With growing interest in organic and low-input agriculture, and in the face of emerging herbicide resistance in a number of agricultural weeds, there is a need to look for alternative methods of weed control. The use of cover crops and green manures–where fresh cover crop residues are plowed directly into the soil prior to seeding of the cash crop–are methods that take advantage of naturally-occurring compounds present in cover crop litter as well as ecological principles like competition and plant-soil-microbe feedback. In the Yannarell lab, we are investigating the roles that soil microbial communities can play in weed control efforts. Soil microbes can degrade weed-suppressive compounds present in cover crop litter, making the soil a more hospitable place for germinating weeds and germinating cash crops. However, soil microbes can also be stimulated to attack germinating plants, making them potential natural agents of weed control. Learning more about the ecology of soil microbial communities will help us develop strategies to fine-tune these microbial functions, potentially allowing farmers to “turn-on” weed-suppressive microbes prior to crop planting, and then turn them back “off” to protect the health of the cash crop. In addition, we are studying whether the concept of plant-soil-microbe feedback can be used in combination with various cover crop rotations for the long-term development of weed-suppressive agricultural soils.

Invasive Stiltgrass

Japanese stiltgrass (Microstegium vimineum) is a shade-tolerant grass that can invade forests. It can completely dominate the herbaceous layer along the forest floor, choking out native plants and altering the properties of the plant litter that serves important ecological functions for many forest organisms. Japanese stiltgrass also changes the way nutrients are cycled in the soil, because it increases the rate of nitrification, which is the process by which ammonium is converted to nitrate. This is a microbial process, largely controlled by two major groups of soil microorganisms, known as the ammonia-oxidizing archaea and the ammonia-oxidizing bacteria. Right now, we do not know how Japanese stiltgrass interacts with these organisms to change the nitrification rate when it invades. The Yannarell lab is using the tools of molecular microbiology to study changes in the population sizes and community composition of these two groups of microbes, and we are also using special incubation assays to study the contribution of each one to the overall nitrification rate. We hope to uncover the mechanism by which Japanese stiltgrass changes the nitrogen cycle in order to better understand how to manage the ecosystem changes that are caused by this invader.

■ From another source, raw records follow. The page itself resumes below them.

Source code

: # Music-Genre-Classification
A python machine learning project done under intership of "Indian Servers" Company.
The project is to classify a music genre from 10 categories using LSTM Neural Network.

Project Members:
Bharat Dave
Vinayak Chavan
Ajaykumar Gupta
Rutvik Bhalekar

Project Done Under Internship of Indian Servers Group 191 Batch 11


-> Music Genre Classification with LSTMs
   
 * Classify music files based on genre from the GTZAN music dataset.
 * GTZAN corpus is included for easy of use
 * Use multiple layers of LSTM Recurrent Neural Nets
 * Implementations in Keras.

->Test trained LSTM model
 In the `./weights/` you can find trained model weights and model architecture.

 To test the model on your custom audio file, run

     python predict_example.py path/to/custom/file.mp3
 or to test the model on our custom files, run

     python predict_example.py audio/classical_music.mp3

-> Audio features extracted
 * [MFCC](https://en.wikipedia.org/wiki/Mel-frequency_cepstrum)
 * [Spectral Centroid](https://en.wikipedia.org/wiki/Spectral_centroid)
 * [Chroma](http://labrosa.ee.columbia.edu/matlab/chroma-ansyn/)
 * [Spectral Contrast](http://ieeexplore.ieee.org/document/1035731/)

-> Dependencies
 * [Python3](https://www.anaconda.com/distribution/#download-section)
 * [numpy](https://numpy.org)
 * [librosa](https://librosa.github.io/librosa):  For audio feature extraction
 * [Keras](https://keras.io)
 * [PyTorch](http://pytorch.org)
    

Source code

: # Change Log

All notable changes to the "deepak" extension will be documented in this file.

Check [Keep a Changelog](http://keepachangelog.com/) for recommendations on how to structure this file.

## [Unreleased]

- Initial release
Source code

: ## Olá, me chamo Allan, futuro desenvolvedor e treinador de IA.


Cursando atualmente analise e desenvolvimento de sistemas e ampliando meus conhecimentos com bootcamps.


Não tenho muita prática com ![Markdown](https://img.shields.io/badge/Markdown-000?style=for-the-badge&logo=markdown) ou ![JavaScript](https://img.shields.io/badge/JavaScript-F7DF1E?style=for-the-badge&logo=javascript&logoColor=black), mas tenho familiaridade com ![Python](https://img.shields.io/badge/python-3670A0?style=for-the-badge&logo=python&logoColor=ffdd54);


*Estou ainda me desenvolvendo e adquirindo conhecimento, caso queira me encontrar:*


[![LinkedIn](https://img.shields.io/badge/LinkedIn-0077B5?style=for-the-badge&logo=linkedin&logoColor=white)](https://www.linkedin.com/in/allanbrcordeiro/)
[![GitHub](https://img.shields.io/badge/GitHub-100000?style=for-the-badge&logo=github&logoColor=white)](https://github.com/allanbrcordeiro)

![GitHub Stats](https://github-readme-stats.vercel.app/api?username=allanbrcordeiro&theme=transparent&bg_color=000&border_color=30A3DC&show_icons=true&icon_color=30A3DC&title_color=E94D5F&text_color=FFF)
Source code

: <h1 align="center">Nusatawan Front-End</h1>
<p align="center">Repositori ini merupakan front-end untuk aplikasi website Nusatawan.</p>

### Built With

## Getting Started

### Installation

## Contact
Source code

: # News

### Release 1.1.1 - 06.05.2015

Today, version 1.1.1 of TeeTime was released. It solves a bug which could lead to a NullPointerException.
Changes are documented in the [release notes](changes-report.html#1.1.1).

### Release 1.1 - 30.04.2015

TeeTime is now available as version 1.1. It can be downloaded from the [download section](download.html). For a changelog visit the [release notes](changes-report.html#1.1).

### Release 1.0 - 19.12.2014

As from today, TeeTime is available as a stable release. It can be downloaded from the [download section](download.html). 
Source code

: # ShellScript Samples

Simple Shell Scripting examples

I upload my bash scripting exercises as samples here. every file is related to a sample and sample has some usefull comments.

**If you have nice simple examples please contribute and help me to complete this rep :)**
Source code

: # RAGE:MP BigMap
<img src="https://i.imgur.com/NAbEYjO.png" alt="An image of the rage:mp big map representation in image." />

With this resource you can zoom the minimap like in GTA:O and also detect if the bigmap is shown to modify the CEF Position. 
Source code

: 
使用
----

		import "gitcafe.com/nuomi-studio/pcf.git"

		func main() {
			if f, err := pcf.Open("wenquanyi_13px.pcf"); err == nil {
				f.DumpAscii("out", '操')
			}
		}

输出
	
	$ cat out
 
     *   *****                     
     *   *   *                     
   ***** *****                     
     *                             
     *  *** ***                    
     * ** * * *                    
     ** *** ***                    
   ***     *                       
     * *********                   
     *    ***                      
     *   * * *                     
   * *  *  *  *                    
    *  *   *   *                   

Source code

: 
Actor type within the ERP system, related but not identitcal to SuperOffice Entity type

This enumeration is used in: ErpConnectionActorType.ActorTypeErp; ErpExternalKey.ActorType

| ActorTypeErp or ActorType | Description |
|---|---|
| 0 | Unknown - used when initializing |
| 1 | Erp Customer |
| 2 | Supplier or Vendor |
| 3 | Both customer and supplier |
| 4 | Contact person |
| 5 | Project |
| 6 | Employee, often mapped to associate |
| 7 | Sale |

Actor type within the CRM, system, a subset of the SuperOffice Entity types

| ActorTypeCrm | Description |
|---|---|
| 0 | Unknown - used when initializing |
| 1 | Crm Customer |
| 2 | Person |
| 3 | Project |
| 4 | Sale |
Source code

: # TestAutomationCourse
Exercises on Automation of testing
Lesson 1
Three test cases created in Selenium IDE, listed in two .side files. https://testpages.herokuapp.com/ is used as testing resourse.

Plant Chemistry and Soil Microbial Communities

Plant chemistry can be a primary driver of microbial community composition and function, and it can be a primary controller of ecosystem function. In the Yannarell lab, we are particularly interested in understanding how “nitrogen-fixing” plants and allelopathic plants can affect microbial community structure and function. We are studying both legumes, which are plants that associate with nitrogen-fixing bacteria in the order Rhizobiales, and actinorhizal plants, which associate with nitrogen-fixing bacteria in the genus Frankia. Examples of the former are soybeans, lupines, lespedezas, and black locust; examples of the latter are alder and invasive autumn olive. We are studying how legumes and actinorhizal plants affect the processing of carbon and nitrogen in soil that is in contact with their roots and leaf litter, and we are particularly interested in understanding how these plants affect the processing of allelopathic compounds, which are plant-derrived compounds that have negative effects on other plants. We are investigating the interaction between these plants and soil microbial communities in a mixed planting of black walnut (allelopathic), black locust (legume), and autumn olive (actiorhizal). We are also studying a variety of ecosystems that are undergoing invasion by Lespedeza cuneata (a possibly allelopathic legume) and autumn olive.